Sub-orbital HALO parachuting

I guess this question boils down to “is it possible to bail out safely from the highest point of suborbital space flight”.

This is something I’ve always wondered about. We all know that spacecraft have to deal with a great deal of heat due to entering the atmosphere at a very high speed. Upon considering the situation I’m led to understand that most of this speed comes in fact from orbital speed… the energy transformed to re-entry heat is in effect a dumping of the energy added by the engines during the initial boost phase. OK so far? I’m not a rocket scientist.

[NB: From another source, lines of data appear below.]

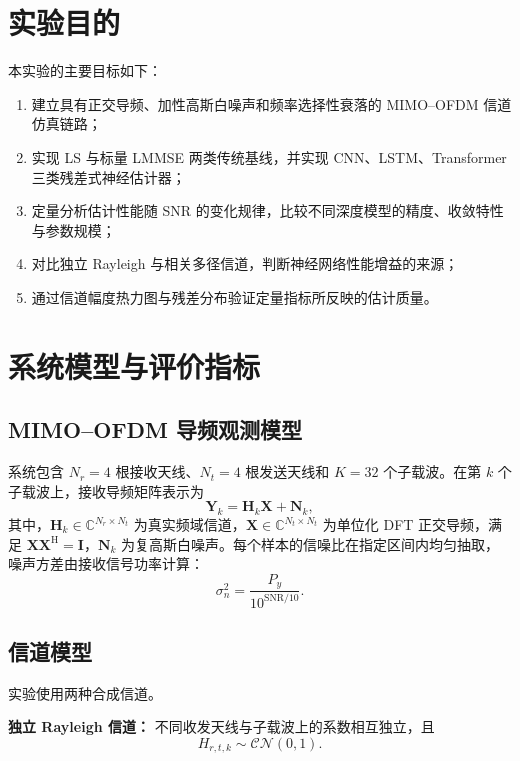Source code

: \documentclass[UTF8,a4paper,12pt]{ctexart}
\begin{document}
\section{实验目的}

本实验的主要目标如下：
\begin{enumerate}[label=(\arabic*)]
  \item 建立具有正交导频、加性高斯白噪声和频率选择性衰落的 MIMO--OFDM 信道仿真链路；
  \item 实现 LS 与标量 LMMSE 两类传统基线，并实现 CNN、LSTM、Transformer 三类残差式神经估计器；
  \item 定量分析估计性能随 SNR 的变化规律，比较不同深度模型的精度、收敛特性与参数规模；
  \item 对比独立 Rayleigh 与相关多径信道，判断神经网络性能增益的来源；
  \item 通过信道幅度热力图与残差分布验证定量指标所反映的估计质量。
\end{enumerate}

\section{系统模型与评价指标}

\subsection{MIMO--OFDM 导频观测模型}

系统包含 $N_r=4$ 根接收天线、$N_t=4$ 根发送天线和 $K=32$ 个子载波。在第 $k$ 个子载波上，接收导频矩阵表示为
\begin{equation}
  \bm Y_k=\bm H_k\bm X+\bm N_k,
  \label{eq:system}
\end{equation}
其中，$\bm H_k\in\mathbb C^{N_r\times N_t}$ 为真实频域信道，$\bm X\in\mathbb C^{N_t\times N_t}$ 为单位化 DFT 正交导频，满足 $\bm X\bm X^{\mathrm H}=\bm I$，$\bm N_k$ 为复高斯白噪声。每个样本的信噪比在指定区间内均匀抽取，噪声方差由接收信号功率计算：
\begin{equation}
  \sigma_n^2=\frac{P_y}{10^{\mathrm{SNR}/10}}.
\end{equation}

\subsection{信道模型}

实验使用两种合成信道。

\textbf{独立 Rayleigh 信道：} 不同收发天线与子载波上的系数相互独立，且
\begin{equation}
  H_{r,t,k}\sim\mathcal{CN}(0,1).
\end{equation}
\end{document}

So my question then becomes… let’s say you take orbital speed out of the equation. Let’s say you put a spaceman with a parachute at the “space boundary” which is arbitrarily accepted at 60 miles. No orbital speed… he just magically appears there as if Zeus had hand-placed him there. He begins to fall, a result one would expect from the influence of Earth’s gravity. Assuming his suit is adequately pressurized and supplied with breathable air, will he experience fatal re-entry heat? Will he be able to deploy his 'chute at any point without being fatally injured by the opening shock?

Just a data-point for you but this brave chap:

jumped out of a helium balloon at about a third of the height you propose.

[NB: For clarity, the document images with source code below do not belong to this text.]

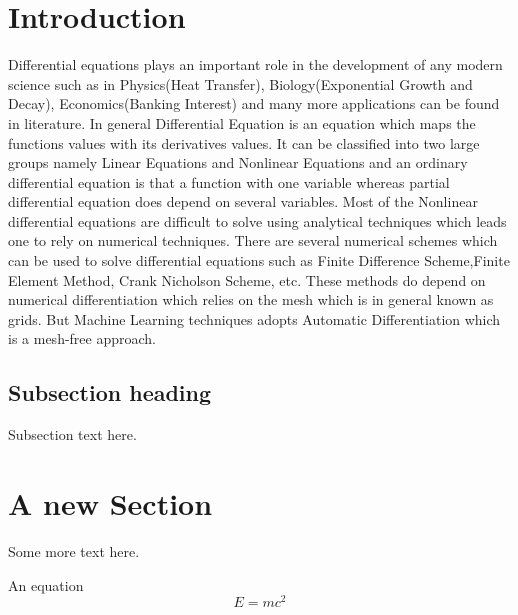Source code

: \documentclass{pramana}
\begin{document}

\artcitid{\#\#\#\#}
\setcounter{page}{23}



\section{Introduction}
Differential equations plays an important role in the development of any modern science such as in Physics(Heat Transfer), Biology(Exponential Growth and Decay), Economics(Banking Interest) and many more applications can be found in literature. In general Differential Equation is an equation which maps the functions values with its derivatives values. It can be classified into two large groups namely Linear Equations and Nonlinear Equations and an ordinary differential equation is that a function with one variable whereas partial differential equation does depend on several variables. Most of the Nonlinear differential equations are difficult to solve using analytical techniques which leads one to rely on numerical techniques. There are several numerical schemes which can be used to solve differential equations such as Finite Difference Scheme,Finite Element Method, Crank Nicholson Scheme, etc. These methods do depend on numerical differentiation which relies on the mesh which is in general known as grids. But Machine Learning techniques adopts Automatic Differentiation which is a mesh-free approach.
\subsection{Subsection heading}
Subsection text here. 


\section{A new Section}
Some more  text here.  

An equation
\begin{equation}
E=mc^2
\end{equation}
\end{document}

Skydiver gets ready for 25-mile jump

Kittinger jumped from 76,400 feet (14.5 miles).

According to the posted wiki-link:

“On August 16, 1960 he jumped from the Excelsior III at 102,800 feet (31,300 m).”.

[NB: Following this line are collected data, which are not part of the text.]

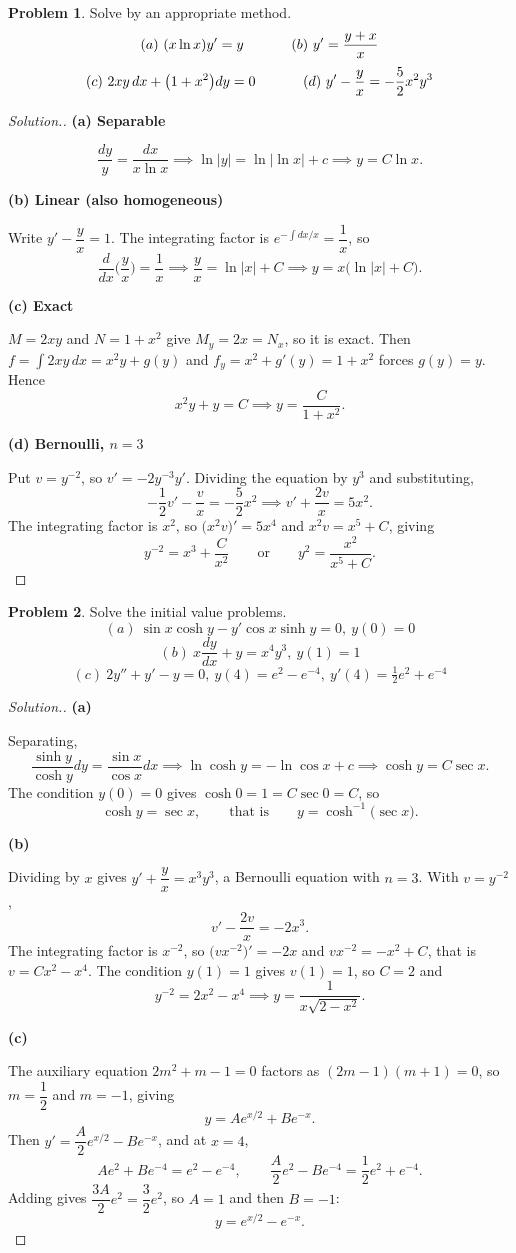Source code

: \documentclass[11pt,a4paper]{article}
\theoremstyle{definition}
\newtheorem{problemx}{Problem}[subsection]
\newenvironment{problem}{\begin{problemx}}{\end{problemx}}
\newenvironment{solution}
  {\renewcommand{\qedsymbol}{}\begin{proof}[\textit{Solution}.]}
  {\end{proof}}
\newcommand{\subhead}[1]{%
  \par\medskip\noindent\textbf{#1}\par\nobreak\smallskip}
\begin{document}
\begin{problem}
Solve by an appropriate method.
$$(a)\ (x\ln x)y' = y\hspace{1.2cm}(b)\ y' = \frac{y+x}{x}$$
$$(c)\ 2xy\,dx + \big(1+x^2\big)dy = 0\hspace{1.2cm}
(d)\ y' - \frac{y}{x} = -\frac52x^2y^3$$
\end{problem}
\begin{solution}
\subhead{(a) Separable}
$$\frac{dy}{y} = \frac{dx}{x\ln x}
\implies \ln\left|y\right| = \ln\left|\ln x\right| + c
\implies y = C\ln x .$$

\subhead{(b) Linear (also homogeneous)}
Write $y' - \dfrac{y}{x} = 1$. The integrating factor is
$e^{-\int dx/x} = \dfrac1x$, so
$$\frac{d}{dx}\Big(\frac yx\Big) = \frac1x
\implies \frac yx = \ln\left|x\right| + C
\implies y = x\big(\ln\left|x\right| + C\big).$$

\subhead{(c) Exact}
$M = 2xy$ and $N = 1+x^2$ give $M_y = 2x = N_x$, so it is exact. Then
$f = \displaystyle\int 2xy\,dx = x^2y + g(y)$ and
$f_y = x^2+g'(y) = 1+x^2$ forces $g(y) = y$. Hence
$$x^2y + y = C \implies y = \frac{C}{1+x^2}.$$

\subhead{(d) Bernoulli, $n=3$}
Put $v = y^{-2}$, so $v' = -2y^{-3}y'$. Dividing the equation by $y^3$ and
substituting,
$$-\frac12v' - \frac{v}{x} = -\frac52x^2
\implies v' + \frac{2v}{x} = 5x^2 .$$
The integrating factor is $x^2$, so
$\big(x^2v\big)' = 5x^4$ and $x^2v = x^5 + C$, giving
$$y^{-2} = x^3 + \frac{C}{x^2}
\qquad\text{or}\qquad y^2 = \frac{x^2}{x^5+C}.$$
\end{solution}

\begin{problem}
Solve the initial value problems.
$$(a)\ \sin x\cosh y - y'\cos x\sinh y = 0,\ y(0) = 0$$
$$(b)\ x\frac{dy}{dx} + y = x^4y^3,\ y(1) = 1$$
$$(c)\ 2y''+y'-y = 0,\ y(4) = e^2-e^{-4},\ y'(4) = \tfrac12e^2+e^{-4}$$
\end{problem}
\begin{solution}
\subhead{(a)}
Separating,
$$\frac{\sinh y}{\cosh y}dy = \frac{\sin x}{\cos x}dx
\implies \ln\cosh y = -\ln\cos x + c
\implies \cosh y = C\sec x .$$
The condition $y(0) = 0$ gives $\cosh 0 = 1 = C\sec 0 = C$, so
$$\cosh y = \sec x, \qquad\text{that is}\qquad y = \cosh^{-1}\big(\sec x\big).$$

\subhead{(b)}
Dividing by $x$ gives $y' + \dfrac yx = x^3y^3$, a Bernoulli equation with
$n=3$. With $v = y^{-2}$,
$$v' - \frac{2v}{x} = -2x^3 .$$
The integrating factor is $x^{-2}$, so
$\big(vx^{-2}\big)' = -2x$ and $vx^{-2} = -x^2 + C$, that is
$v = Cx^2 - x^4$. The condition $y(1)=1$ gives $v(1) = 1$, so $C = 2$ and
$$y^{-2} = 2x^2 - x^4
\implies y = \frac{1}{x\sqrt{2-x^2}} .$$

\subhead{(c)}
The auxiliary equation $2m^2+m-1 = 0$ factors as $(2m-1)(m+1) = 0$, so
$m = \dfrac12$ and $m = -1$, giving
$$y = Ae^{x/2} + Be^{-x} .$$
Then $y' = \dfrac A2e^{x/2} - Be^{-x}$, and at $x=4$,
$$Ae^2 + Be^{-4} = e^2 - e^{-4},\qquad
\frac A2e^2 - Be^{-4} = \frac12e^2 + e^{-4}.$$
Adding gives $\dfrac{3A}{2}e^2 = \dfrac32e^2$, so $A = 1$ and then $B = -1$:
$$y = e^{x/2} - e^{-x}.$$
\end{solution}
\end{document}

Missed that, thanks. The eyeballs don’t scan to well before the coffee hits.

I’ve been playing about with the terminal velocity equations here:

http://www.grc.nasa.gov/WWW/K-12/airplane/termv.html

and the calculator (which only has an atmospheric density profile up to 100,000 ft, unfortunately). Given that I’ve no real way to estimate drag coefficient or air density at higher altitudes, and there are complications with shockwaves at supersonic speed, I’ve just plugged in various values to see what happens. And blimey the putative jumper could well reach a couple of thousand metres per second on the way down. That’s bound to have some heating effect even in rarefied atmosphere, isn’t it?

Does anyone have better data to use here?

He’ll be going a lot faster than that. Where Kittinger jumped from, the atmosphere was about 10 mb, or 1/100 the pressure at the surface. At 60 miles, you’re up in the thermosphere, where there is almost no atmosphere at all - about .001 mb. He’ll fall for 30 miles before the pressure even gets up to 1mb.

I vote for burn up on re-entry, unless he’s in some kind of drag-creating capsule with a heat shield.

Note that SpaceShip One used both a high-drag technique and a heat shield to withstand the return from non-orbital space.

Man has only jumped in a freefall from over 100,000 feet once. In 1960. For 4 1/2 minutes.